What is the evidence base for the medical use of cannabis and cannabinoids? What is the difference between cannabis preparations and medicinal products and why is this important? How is this issue regulated in the EU? These and other questions are explored in a new report published today by the EU drugs agency (EMCDDA): Medical use of cannabis and cannabinoids: questions and answers for policymaking. The report responds to growing interest in this topic as more European countries develop policies and practice in this area.
ʻMany EU countries now allow, or are considering allowing, the medical use of cannabis or cannabinoids in some formʼ, states the report. But approaches vary widely between countries, both in terms of the products permitted and the regulatory frameworks governing their provision. Understanding this variety of national approaches is important for an informed policy debate in this area in the EU.
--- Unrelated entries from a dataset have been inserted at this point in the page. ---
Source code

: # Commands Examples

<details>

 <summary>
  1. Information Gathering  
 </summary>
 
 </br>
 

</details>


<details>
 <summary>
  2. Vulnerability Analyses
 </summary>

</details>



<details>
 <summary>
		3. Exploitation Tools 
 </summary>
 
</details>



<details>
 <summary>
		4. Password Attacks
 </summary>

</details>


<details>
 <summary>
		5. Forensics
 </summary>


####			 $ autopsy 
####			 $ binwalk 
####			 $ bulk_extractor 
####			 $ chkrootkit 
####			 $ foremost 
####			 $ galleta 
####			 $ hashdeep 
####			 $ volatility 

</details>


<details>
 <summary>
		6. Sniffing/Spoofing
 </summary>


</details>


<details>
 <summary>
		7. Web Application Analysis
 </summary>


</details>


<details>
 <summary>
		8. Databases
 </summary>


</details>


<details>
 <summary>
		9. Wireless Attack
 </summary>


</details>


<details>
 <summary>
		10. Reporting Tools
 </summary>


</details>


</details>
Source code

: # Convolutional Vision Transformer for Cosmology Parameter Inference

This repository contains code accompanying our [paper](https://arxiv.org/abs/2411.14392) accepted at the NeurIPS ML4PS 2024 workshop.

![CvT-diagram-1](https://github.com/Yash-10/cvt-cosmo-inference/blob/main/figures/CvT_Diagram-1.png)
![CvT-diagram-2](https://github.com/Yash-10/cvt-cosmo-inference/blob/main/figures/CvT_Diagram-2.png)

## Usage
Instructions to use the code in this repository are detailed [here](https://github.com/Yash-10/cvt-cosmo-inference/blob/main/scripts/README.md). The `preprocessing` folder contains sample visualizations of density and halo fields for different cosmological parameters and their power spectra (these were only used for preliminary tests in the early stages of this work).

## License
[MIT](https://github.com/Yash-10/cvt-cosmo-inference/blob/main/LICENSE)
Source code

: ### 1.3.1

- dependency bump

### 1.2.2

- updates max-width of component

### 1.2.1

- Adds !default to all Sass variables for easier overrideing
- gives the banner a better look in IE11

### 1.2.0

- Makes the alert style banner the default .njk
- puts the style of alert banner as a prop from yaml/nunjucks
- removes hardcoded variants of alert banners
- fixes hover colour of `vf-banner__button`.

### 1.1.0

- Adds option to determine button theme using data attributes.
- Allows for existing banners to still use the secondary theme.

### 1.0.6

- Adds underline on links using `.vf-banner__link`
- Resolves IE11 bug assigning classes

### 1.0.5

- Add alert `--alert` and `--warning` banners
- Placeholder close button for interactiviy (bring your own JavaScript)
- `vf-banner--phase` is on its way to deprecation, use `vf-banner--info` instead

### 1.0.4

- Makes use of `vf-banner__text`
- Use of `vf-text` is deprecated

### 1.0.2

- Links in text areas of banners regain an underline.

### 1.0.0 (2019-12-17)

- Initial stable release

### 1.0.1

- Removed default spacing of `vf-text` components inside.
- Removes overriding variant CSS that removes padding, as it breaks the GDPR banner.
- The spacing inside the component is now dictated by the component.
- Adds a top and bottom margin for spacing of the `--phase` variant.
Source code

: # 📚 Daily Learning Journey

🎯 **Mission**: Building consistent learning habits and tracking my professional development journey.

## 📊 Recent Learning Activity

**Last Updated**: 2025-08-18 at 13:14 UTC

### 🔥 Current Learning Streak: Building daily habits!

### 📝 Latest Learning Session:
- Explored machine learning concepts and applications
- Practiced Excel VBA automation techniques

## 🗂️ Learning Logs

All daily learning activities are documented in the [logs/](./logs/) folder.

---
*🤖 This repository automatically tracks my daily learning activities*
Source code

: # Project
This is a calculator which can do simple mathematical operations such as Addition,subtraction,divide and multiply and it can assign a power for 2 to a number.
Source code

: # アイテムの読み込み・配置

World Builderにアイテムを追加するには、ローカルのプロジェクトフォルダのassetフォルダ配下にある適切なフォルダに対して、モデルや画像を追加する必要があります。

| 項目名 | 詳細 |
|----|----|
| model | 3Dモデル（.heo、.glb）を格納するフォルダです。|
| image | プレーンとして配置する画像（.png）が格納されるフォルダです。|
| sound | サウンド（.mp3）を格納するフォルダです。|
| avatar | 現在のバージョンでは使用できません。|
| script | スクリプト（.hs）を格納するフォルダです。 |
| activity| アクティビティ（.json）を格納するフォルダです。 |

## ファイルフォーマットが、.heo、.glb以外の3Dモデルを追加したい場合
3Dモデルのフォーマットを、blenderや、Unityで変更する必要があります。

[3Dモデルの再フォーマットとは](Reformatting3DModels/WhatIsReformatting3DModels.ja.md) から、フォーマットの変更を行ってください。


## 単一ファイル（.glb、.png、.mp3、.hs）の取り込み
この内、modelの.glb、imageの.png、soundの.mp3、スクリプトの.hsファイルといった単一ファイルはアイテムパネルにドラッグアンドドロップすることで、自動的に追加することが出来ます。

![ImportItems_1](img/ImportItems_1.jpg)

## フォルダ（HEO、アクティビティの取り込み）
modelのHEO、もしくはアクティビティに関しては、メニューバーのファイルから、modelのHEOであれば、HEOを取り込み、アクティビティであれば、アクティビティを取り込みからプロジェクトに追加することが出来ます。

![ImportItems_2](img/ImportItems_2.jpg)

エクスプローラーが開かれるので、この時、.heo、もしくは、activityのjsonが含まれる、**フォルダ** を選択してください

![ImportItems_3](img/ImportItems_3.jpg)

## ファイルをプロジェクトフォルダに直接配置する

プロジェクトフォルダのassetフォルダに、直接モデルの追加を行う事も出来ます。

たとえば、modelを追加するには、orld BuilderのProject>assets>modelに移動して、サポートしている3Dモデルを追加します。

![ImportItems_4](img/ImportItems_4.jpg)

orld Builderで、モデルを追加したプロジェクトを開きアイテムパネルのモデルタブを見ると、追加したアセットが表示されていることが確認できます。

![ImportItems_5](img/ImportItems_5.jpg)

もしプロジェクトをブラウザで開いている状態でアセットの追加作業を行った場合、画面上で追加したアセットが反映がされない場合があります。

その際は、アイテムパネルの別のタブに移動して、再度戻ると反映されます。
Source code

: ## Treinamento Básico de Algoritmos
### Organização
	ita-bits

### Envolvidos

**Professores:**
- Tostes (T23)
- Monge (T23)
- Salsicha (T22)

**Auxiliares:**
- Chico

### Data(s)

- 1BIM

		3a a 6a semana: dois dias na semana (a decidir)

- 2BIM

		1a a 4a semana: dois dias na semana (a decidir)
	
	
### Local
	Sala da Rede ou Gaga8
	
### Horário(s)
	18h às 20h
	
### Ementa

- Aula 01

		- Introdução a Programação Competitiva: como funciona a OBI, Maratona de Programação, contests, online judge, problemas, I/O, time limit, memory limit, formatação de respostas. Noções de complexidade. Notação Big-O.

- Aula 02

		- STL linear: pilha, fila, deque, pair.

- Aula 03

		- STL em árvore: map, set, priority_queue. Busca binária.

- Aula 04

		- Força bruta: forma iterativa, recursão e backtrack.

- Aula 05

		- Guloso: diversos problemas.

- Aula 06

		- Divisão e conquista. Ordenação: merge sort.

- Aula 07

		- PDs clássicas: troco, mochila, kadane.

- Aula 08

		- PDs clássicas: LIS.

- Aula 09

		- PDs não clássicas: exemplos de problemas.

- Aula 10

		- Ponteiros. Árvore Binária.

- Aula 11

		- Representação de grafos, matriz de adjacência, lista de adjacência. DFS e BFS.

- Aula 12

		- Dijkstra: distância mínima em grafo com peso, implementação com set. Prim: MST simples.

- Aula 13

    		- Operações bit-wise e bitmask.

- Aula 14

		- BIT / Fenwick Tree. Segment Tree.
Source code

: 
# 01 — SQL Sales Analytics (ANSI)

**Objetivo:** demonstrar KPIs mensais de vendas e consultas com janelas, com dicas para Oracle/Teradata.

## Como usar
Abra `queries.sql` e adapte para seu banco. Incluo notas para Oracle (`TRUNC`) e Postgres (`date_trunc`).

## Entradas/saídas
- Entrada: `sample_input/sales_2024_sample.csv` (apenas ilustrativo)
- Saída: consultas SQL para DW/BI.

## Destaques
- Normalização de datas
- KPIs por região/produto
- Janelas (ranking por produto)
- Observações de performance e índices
Todayʼs report aims to explore current practice in the EU regarding the provision of these substances for medical purposes and clarify some of the complex issues in this area in order to support science, policy and practice. The report notes that the terms ʻmedical use of cannabis and cannabinoidsʼ can refer to a wide variety of products and preparations that may contain different active ingredients and use different routes of administration (Figure 1).
The publication provides a state-of-the-art overview of evidence for the medical use of cannabis and cannabinoids (Table 1). It concludes that more research and clinical studies are needed to fill ʻimportant gaps in the evidenceʼ.
From the US and Canada, to Australia and Israel, the report presents a selection of case studies illustrating the diverse approaches used by countries outside the EU to allow the medical use of cannabis.
The report highlights the challenges of decision-making in this area and summarises the multiple issues that governments may consider when deciding whether to make cannabis or cannabinoids available for medical use. These include: the types of product that patients will be allowed to use; the medical conditions for which such products can be used; and the type of medical and regulatory supervision under which patients are allowed to use them.
EMCDDA Director Alexis Goosdeel says: 'In most countries, the provision of cannabis and cannabinoid products and preparations for medical purposes has evolved over time, often in response to patient demand or product development. This report seeks to provide an objective look at current evidence, practice and experience in this very fast-moving field and describe the complex patchwork of approaches adopted in the EU and beyond. Lastly, it points to the importance of developing a common language on this issue to help build a base for evaluation and assessmentʼ.